-- Opening Marker --
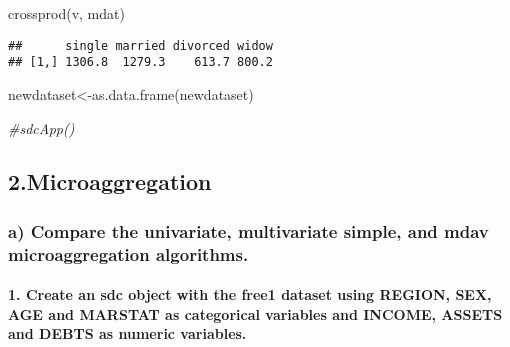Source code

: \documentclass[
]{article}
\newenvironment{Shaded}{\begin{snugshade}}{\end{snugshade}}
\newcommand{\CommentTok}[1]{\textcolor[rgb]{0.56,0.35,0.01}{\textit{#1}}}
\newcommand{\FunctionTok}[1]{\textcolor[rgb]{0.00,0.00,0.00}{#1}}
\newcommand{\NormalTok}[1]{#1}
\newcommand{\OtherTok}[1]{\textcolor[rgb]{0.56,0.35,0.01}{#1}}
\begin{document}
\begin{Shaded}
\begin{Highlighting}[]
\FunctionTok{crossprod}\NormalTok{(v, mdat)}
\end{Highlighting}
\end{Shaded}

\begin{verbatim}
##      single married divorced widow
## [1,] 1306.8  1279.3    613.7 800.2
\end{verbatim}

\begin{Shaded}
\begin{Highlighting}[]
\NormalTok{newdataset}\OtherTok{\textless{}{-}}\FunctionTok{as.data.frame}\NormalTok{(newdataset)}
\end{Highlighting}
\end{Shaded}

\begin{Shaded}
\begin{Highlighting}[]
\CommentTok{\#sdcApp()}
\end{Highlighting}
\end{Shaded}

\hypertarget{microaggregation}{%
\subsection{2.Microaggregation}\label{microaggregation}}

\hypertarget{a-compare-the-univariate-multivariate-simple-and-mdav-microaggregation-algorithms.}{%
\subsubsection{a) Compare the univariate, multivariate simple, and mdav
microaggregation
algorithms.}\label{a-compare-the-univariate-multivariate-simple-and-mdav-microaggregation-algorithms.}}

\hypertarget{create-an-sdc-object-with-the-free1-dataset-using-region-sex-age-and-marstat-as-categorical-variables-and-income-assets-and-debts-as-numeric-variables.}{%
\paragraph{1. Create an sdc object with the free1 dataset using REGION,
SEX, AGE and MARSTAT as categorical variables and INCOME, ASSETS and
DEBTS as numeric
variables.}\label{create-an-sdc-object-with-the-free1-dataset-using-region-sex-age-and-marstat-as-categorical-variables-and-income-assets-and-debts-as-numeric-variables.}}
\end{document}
-- Closing Marker --
-- Opening Marker --
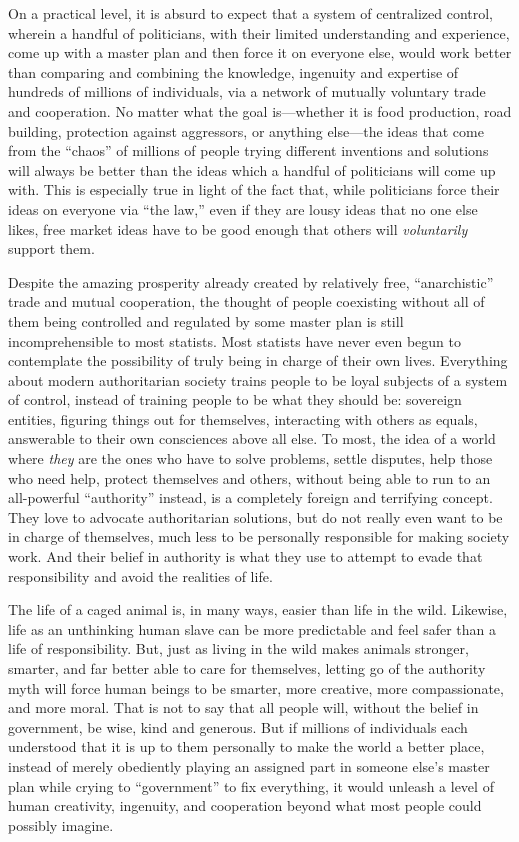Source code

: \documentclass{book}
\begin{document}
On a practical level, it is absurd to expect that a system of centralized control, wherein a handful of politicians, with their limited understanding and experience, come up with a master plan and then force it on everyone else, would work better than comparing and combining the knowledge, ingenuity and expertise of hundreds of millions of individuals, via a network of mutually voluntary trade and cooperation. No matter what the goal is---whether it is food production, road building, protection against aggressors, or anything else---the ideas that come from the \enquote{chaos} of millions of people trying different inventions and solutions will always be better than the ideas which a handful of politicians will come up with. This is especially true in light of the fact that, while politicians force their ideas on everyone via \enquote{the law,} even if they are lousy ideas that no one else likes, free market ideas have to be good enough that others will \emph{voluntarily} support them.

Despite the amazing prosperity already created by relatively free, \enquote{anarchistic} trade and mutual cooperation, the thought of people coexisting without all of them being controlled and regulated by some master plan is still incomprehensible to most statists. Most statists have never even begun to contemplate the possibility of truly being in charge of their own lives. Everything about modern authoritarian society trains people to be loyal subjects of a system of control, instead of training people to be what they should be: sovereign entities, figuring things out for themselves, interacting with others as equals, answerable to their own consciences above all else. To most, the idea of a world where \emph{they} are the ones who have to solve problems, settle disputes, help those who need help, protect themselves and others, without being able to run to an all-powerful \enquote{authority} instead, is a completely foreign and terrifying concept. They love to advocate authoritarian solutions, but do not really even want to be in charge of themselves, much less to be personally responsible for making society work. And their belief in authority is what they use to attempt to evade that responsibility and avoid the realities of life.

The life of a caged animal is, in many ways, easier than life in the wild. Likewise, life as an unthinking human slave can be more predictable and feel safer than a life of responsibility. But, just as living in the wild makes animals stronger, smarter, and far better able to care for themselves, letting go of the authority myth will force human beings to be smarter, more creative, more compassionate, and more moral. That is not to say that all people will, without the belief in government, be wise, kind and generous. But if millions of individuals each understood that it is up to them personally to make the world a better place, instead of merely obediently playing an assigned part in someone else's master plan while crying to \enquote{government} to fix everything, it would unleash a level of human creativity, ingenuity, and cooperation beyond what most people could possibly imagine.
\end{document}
-- Closing Marker --
● **Directions for this task**
Every line that holds the string "object" must be copied from the records above.

● **Task response**
\hypertarget{create-an-sdc-object-with-the-free1-dataset-using-region-sex-age-and-marstat-as-categorical-variables-and-income-assets-and-debts-as-numeric-variables.}{%
\paragraph{1. Create an sdc object with the free1 dataset using REGION,
variables.}\label{create-an-sdc-object-with-the-free1-dataset-using-region-sex-age-and-marstat-as-categorical-variables-and-income-assets-and-debts-as-numeric-variables.}}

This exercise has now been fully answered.